The fundamental economic changes that have taken place in China have not been matched by commensurate systemic political reform. Although the Chinese political environment is now vastly different from that which existed as recently as the 1980s, and Chinese citizens today have a much greater array of personal, religious and cultural freedoms than they have enjoyed since the founding of the People’s Republic in 1949, the political system itself has not changed in an organic or structural sense. The Communist Party continues to have a monopoly on national political power, and while senior Party leaders are more responsive to public opinion than they have ever been in the past, they consistently seek to stifle calls for the introduction of democratic forms of government at the national level.

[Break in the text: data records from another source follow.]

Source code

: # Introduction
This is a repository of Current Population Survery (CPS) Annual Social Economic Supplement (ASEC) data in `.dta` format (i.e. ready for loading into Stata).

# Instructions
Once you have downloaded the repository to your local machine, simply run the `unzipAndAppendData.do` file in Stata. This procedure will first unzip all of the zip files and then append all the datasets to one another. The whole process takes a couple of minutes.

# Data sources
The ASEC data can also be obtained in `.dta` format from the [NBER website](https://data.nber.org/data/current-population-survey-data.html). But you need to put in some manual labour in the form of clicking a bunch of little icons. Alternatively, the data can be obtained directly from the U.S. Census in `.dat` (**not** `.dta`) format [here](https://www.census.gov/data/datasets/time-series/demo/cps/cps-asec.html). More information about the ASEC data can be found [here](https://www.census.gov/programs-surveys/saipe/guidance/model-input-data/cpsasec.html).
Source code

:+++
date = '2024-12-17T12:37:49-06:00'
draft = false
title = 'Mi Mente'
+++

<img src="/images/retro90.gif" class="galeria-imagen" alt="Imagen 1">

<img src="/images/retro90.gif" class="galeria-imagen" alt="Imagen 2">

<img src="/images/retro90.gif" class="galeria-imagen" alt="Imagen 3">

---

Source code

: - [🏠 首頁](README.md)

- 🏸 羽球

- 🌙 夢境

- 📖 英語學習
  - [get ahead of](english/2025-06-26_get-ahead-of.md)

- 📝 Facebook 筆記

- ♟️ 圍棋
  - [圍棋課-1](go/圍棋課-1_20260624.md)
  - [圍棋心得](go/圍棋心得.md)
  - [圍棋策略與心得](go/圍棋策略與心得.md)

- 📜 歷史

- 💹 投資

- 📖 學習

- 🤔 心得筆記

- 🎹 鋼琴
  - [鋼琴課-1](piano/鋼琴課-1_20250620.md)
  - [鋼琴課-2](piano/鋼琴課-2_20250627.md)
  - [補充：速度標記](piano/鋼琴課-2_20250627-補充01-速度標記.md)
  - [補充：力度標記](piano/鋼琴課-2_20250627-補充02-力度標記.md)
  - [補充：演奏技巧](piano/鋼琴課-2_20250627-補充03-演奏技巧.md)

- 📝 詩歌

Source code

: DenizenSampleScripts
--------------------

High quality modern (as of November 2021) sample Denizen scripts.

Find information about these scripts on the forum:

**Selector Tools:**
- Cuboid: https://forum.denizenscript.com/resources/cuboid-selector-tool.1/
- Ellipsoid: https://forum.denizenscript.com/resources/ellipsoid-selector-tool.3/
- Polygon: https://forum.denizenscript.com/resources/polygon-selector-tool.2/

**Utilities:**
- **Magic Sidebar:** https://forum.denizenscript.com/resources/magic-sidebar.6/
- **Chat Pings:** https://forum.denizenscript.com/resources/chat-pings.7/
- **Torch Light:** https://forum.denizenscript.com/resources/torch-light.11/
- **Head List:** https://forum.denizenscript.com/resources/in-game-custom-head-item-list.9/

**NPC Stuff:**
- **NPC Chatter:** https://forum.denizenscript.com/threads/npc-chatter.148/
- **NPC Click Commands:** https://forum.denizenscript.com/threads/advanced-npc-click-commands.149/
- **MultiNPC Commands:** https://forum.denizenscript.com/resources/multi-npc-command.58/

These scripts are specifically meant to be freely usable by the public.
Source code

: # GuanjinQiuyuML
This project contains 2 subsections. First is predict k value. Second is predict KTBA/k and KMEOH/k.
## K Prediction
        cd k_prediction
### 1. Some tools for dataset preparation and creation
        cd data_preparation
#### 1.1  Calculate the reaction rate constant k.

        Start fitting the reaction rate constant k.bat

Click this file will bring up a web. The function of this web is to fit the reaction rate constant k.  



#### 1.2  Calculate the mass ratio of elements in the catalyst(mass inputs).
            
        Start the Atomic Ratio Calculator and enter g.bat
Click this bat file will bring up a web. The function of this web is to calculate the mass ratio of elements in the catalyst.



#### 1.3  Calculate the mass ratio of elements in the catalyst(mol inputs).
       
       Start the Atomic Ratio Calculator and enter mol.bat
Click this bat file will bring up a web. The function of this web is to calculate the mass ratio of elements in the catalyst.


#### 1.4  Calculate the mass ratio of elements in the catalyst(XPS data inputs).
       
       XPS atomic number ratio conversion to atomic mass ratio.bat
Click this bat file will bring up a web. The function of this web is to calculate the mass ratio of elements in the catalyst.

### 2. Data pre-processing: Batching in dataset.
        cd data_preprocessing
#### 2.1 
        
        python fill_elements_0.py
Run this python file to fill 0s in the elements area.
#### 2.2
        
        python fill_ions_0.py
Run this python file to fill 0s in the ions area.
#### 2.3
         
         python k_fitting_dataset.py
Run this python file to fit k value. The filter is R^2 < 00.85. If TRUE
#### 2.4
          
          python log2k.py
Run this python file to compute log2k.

Despite the slowness of movement towards democratic political change, however, economic reform has brought about widespread decentralization of power over the last decade. Political authority in China, while still responsive to orders from the central government, is now much more diffuse and layered than it has been since the pre-Communist period. Provincial, city and township governments have much greater autonomy. A similar diffusion of authority has occurred horizontally, and on almost any particular issue the Chinese political public presents a diversity of attitudes: at one end of the spectrum old-style ideologues still advocate socialist policies, while at the other end large number of returned students and entrepreneurs promote capitalist and democratic solutions to China’s problems.

On the periphery of the political mainstream are many smaller and yet still influential groups and individuals: there are numerous religious and quasi-religious sects propagating various views of the world, from those spawned by the revival of Buddhism through underground churches to the Falungong, which in 1998 sought to mount a direct challenge to government authority. There are also networks of neo-conservative politicians and intellectuals, who espouse a form of nationalistic capitalism, and who often portray the United States as seeking to undermine China’s prospects for economic success. A book published in the mid-1990s, The China That Can Say No, is a typical expression of their attitudes.

The proliferation of attitudes, opinions and beliefs that has occurred during the past two decades has important implications for how China operates as a society and state today. For one thing, this diversity of views tends to impact on Chinese politics and governance in two different, contradictory ways: the debates that now often occur promote a sense of democracy and personal freedom, but at times the very multiplicity of views and the lack of consensus reinforces the tendency of the regime to impose policies and solutions on the state at large; political processes have not evolved sufficiently to be able to reconcile differences of opinion through consultative mechanisms, and consequently the central leadership tends from time to time to issue edicts that it expects to be followed by the entire country.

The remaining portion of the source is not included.